This review originally appeared in shorter form on KSNT-NBC, KTKA-ABC, and KTMJ-FOX, Kansas First News.
Argo is a traditional mainstream Hollywood thriller that mixes humor and serious life-and-death situations. It also has the extra bonus of “historical importance” because it’s based on a true story.
Ben Affleck directs the film and plays a CIA officer who poses as a Hollywood producer in order to sneak into Iran during the 1980 hostage crisis and sneak out six U.S. diplomats, disguised as his film crew.
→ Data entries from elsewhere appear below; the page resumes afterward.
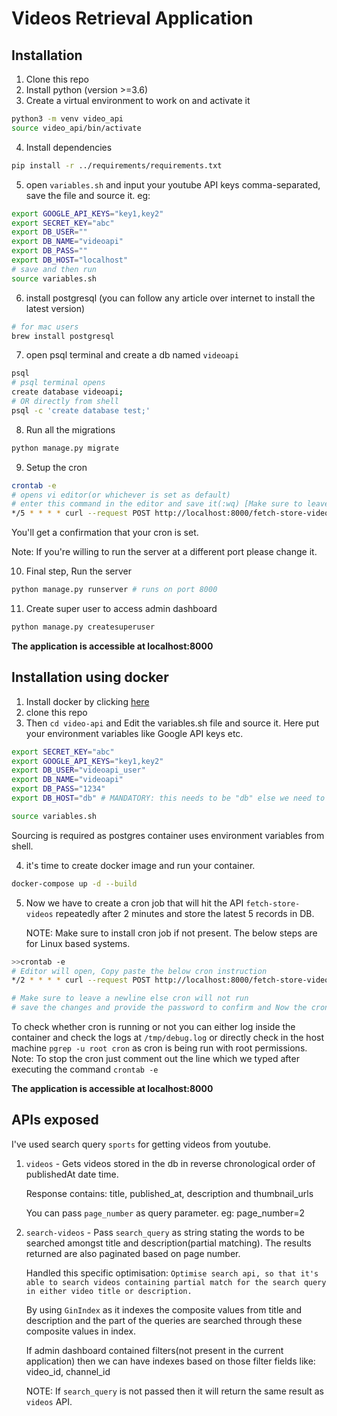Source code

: # Videos Retrieval Application

## Installation
1. Clone this repo
2. Install python (version >=3.6)
3. Create a virtual environment to work on and activate it
```bash
python3 -m venv video_api
source video_api/bin/activate
```
4. Install dependencies
```bash
pip install -r ../requirements/requirements.txt
```
5. open `variables.sh` and input your youtube API keys comma-separated, save the file and source it.
eg:
```bash
export GOOGLE_API_KEYS="key1,key2"
export SECRET_KEY="abc"
export DB_USER=""
export DB_NAME="videoapi"
export DB_PASS=""
export DB_HOST="localhost"
# save and then run
source variables.sh
```
6. install postgresql (you can follow any article over internet to install the latest version)

```bash
# for mac users
brew install postgresql
```
7. open psql terminal and create a db named `videoapi`
```bash
psql
# psql terminal opens
create database videoapi;
# OR directly from shell
psql -c 'create database test;'
```
8. Run all the migrations
```bash
python manage.py migrate
```
9. Setup the cron
```bash
crontab -e
# opens vi editor(or whichever is set as default)
# enter this command in the editor and save it(:wq) [Make sure to leave a new line at EOF else cron will not run]
*/5 * * * * curl --request POST http://localhost:8000/fetch-store-videos/

```
You'll get a confirmation that your cron is set.
  

Note: If you're willing to run the server at a different port please change it.
  
10. Final step, Run the server
```bash
python manage.py runserver # runs on port 8000
```
11. Create super user to access admin dashboard
```bash
python manage.py createsuperuser
```
**The application is accessible at localhost:8000**


## Installation using docker
1. Install docker by clicking [here](https://docs.docker.com/get-docker/)
2. clone this repo
3. Then `cd video-api` and Edit the variables.sh file and source it.
Here put your environment variables like Google API keys etc.
```bash
export SECRET_KEY="abc"
export GOOGLE_API_KEYS="key1,key2"
export DB_USER="videoapi_user"
export DB_NAME="videoapi"
export DB_PASS="1234"
export DB_HOST="db" # MANDATORY: this needs to be "db" else we need to make a change in docker-compose file
```

```bash
source variables.sh
```

  Sourcing is required as postgres container uses environment variables from shell.
 
4. it's time to create docker image and run your container.
```bash
docker-compose up -d --build
```

5. Now we have to create a cron job that will hit the API `fetch-store-videos` repeatedly after 2 minutes and store the latest 5 records in DB. 
  
    NOTE:     Make sure to install cron job if not present. The below steps are for Linux based systems.
```bash
>>crontab -e
# Editor will open, Copy paste the below cron instruction
*/2 * * * * curl --request POST http://localhost:8000/fetch-store-videos/

# Make sure to leave a newline else cron will not run
# save the changes and provide the password to confirm and Now the cron is up and running.
```
To check whether cron is running or not you can either log inside the container and check the logs at `/tmp/debug.log` or directly check in the host machine `pgrep -u root cron` as cron is being run with root permissions.
Note: To stop the cron just comment out the line which we typed after executing the command `crontab -e`

**The application is accessible at localhost:8000**

## APIs exposed
I've used search query `sports` for getting videos from youtube.
1. `videos` - Gets videos stored in the db in reverse chronological order of publishedAt date time.
  
    Response contains: title, published_at, description and thumbnail_urls

    You can pass `page_number` as query parameter. eg: page_number=2
2. `search-videos` - Pass `search_query` as string stating the words to be searched amongst title and description(partial matching). The results returned are also paginated based on page number.
  
    Handled this specific optimisation:
`Optimise search api, so that it's able to search videos containing partial match for the search query in either video title or description.`
  
    By using `GinIndex` as it indexes the composite values from title and description and the part of the queries are searched through these composite values in index.

  
    If admin dashboard contained filters(not present in the current application) then we can have indexes based on those filter fields like: video_id, channel_id
  
    NOTE: If `search_query` is not passed then it will return the same result as `videos` API.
A brief prologue explains some of the political events that led up to the hostage-taking and reveals them to be more complicated than most U.S. citizens might remember, but Argo isn’t interested in the whys, it’s essentially a suspense story. The riot at the film’s opening is very tense and Affleck grounds the film early on in the situation of the six embassy employees who flee for their lives.
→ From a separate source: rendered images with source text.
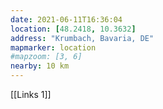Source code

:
 ```yaml
---
date: 2021-06-11T16:36:04
location: [48.2418, 10.3632]
address: "Krumbach, Bavaria, DE"
mapmarker: location
#mapzoom: [3, 6]
nearby: 10 km
---
```


[[Links 1]]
The recent events in Lybia draw a parallel that serves to make the film even more frightening. There’s not a lot of real depth to the characters since this is an ensemble piece and every person gets just a little screen time and serves a distinct storytelling purpose, but Affleck gets winning performances out of all his actors.
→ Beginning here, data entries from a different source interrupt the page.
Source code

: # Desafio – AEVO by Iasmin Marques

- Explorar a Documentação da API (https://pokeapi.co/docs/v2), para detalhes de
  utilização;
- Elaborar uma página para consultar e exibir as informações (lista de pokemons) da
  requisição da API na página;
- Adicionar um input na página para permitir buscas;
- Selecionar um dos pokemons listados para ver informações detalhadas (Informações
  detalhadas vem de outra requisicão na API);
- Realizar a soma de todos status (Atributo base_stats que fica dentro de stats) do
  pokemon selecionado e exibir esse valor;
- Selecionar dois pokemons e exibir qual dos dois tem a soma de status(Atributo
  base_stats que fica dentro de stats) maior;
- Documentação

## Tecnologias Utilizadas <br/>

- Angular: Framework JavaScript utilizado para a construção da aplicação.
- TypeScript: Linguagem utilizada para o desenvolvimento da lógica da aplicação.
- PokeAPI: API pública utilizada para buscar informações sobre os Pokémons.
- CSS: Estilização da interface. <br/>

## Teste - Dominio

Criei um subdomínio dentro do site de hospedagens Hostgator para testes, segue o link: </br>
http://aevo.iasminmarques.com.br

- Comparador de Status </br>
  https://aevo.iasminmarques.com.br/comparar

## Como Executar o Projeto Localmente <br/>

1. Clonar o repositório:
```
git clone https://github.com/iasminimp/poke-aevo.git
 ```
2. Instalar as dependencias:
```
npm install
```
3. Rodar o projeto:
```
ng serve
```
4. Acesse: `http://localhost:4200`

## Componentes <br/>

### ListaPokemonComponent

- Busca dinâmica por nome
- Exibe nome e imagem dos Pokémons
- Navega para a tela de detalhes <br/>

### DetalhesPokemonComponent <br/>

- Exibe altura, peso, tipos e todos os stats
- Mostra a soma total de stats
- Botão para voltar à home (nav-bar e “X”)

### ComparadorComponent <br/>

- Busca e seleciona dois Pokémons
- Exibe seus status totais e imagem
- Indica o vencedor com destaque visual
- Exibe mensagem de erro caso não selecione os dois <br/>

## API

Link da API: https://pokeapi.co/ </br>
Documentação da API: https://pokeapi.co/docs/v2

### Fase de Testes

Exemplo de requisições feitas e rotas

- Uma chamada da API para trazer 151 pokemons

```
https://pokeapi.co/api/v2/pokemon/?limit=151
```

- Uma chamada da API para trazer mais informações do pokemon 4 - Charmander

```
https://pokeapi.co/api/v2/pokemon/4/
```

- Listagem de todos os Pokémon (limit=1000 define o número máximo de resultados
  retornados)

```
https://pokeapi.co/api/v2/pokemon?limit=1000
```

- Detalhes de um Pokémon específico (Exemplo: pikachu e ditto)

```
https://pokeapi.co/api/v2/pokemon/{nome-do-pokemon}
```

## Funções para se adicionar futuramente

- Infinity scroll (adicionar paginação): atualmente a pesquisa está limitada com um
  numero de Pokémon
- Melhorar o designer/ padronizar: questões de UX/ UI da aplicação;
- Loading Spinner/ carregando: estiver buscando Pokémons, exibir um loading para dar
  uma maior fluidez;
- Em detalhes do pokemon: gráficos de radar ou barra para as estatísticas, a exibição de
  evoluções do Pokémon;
John Goodman and Alan Arkin provide ample comic support as a producer and make-up guy who poke fun at Hollywood attitudes while also cooperating on this very real mission. On one hand, it’s a welcome change in tone, but when the final reel of this true story begins to use every cheap suspense trick in the book itself, it seems like the pot calling the kettle black.
Even though Argo strains credulity to made the tension more palpable and the stakes higher during the escape itself, it has an undercurrent of heart that is unexpected. Despite all the jabs (one scene where an assistant keeps Goodman and Arkin from a critical mission directive so the film crew can shoot a fight scene is just too cheesy), that heart beats for Hollywood itself.
What I liked best about Argo—besides the fact that it’s an efficient thriller—was the way it undercuts its own self-importance. In the end, the movies turn out to be something that people across all nationalities can get excited about and relate to, no matter how cheesy they are.